(INPUT DATA Opens)
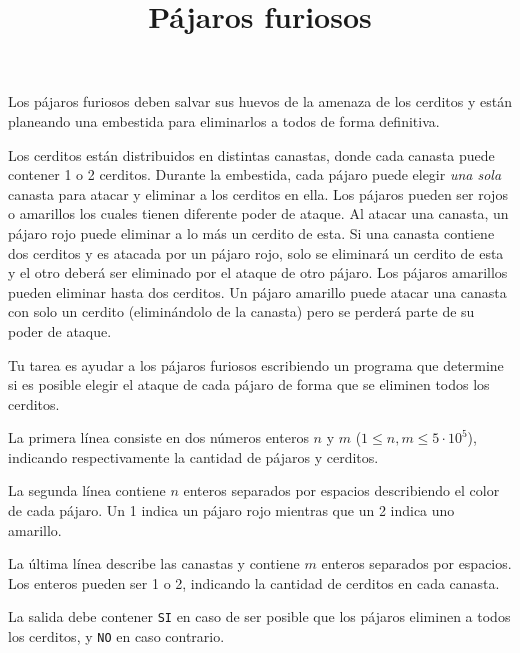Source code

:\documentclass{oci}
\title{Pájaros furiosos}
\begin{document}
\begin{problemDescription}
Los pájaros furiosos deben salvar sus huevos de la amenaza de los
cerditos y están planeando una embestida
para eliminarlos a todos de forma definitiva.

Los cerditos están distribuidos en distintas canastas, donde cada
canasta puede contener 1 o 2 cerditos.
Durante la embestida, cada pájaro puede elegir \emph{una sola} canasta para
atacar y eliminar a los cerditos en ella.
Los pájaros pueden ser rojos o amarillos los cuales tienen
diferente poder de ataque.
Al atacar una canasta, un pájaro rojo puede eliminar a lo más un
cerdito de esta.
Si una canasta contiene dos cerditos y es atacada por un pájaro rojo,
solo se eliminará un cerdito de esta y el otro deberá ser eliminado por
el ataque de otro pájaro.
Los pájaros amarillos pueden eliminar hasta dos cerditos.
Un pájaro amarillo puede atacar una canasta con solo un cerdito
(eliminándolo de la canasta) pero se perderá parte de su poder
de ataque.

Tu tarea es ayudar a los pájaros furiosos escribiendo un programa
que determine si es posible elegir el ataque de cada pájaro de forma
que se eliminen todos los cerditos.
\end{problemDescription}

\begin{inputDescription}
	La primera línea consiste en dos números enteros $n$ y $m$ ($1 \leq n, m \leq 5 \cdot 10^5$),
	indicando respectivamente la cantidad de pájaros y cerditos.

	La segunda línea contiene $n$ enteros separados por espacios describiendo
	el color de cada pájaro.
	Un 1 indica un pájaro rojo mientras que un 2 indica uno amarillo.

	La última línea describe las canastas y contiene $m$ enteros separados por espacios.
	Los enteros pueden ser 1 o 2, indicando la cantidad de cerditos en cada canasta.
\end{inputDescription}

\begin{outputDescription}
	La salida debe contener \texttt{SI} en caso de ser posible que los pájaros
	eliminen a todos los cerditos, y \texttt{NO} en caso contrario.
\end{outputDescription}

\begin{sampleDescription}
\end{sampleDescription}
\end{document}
(INPUT DATA Closes)
(INPUT DATA Opens)
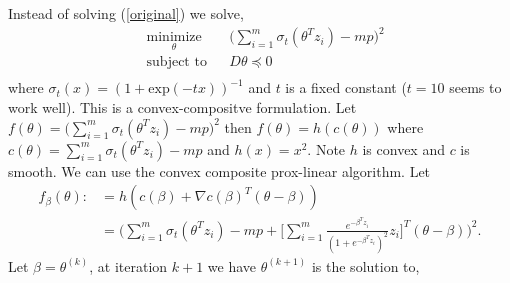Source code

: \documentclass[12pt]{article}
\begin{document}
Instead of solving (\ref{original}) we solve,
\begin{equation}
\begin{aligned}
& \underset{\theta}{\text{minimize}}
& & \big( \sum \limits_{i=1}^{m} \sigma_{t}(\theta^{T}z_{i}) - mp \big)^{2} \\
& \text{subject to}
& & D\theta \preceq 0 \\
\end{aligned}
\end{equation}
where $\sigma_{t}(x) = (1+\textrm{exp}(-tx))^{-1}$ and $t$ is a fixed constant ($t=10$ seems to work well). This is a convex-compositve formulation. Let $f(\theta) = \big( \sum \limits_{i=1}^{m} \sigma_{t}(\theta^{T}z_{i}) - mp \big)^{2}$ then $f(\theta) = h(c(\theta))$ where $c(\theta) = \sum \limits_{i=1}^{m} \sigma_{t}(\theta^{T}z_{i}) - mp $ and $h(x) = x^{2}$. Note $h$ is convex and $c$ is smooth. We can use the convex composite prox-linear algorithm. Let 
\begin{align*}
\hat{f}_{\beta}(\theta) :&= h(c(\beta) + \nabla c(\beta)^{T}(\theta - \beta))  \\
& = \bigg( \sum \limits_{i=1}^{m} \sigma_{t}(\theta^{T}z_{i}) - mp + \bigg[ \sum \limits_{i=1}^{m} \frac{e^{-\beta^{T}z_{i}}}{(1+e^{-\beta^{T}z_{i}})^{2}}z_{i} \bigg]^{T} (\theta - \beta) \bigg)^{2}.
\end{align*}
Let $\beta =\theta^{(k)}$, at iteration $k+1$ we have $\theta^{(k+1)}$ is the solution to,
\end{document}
(INPUT DATA Closes)
■ REQUIREMENT ■
Copy from the entries only those lines that hold the word "posible".

■ EXERCISE RESPONSE ■
que determine si es posible elegir el ataque de cada pájaro de forma
	La salida debe contener \texttt{SI} en caso de ser posible que los pájaros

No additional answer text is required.